• Problem
Retype exactly what runs from the first line of the data to the line with "Currently, the generated", keeping both of those lines and skipping pictures.

*** Records to use ***

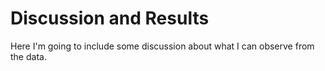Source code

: # Discussion and Results

Here I'm going to include some discussion about what I can observe from the data.
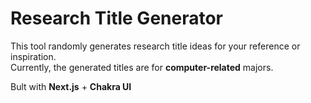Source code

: # Research Title Generator

This tool randomly generates research title ideas for your reference or inspiration.  
Currently, the generated titles are for **computer-related** majors.


Bult with **Next.js** + **Chakra UI**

***

• Answer section
Source code

: # Discussion and Results

Here I'm going to include some discussion about what I can observe from the data.
Source code

: # Research Title Generator

This tool randomly generates research title ideas for your reference or inspiration.  
Currently, the generated titles are for **computer-related** majors.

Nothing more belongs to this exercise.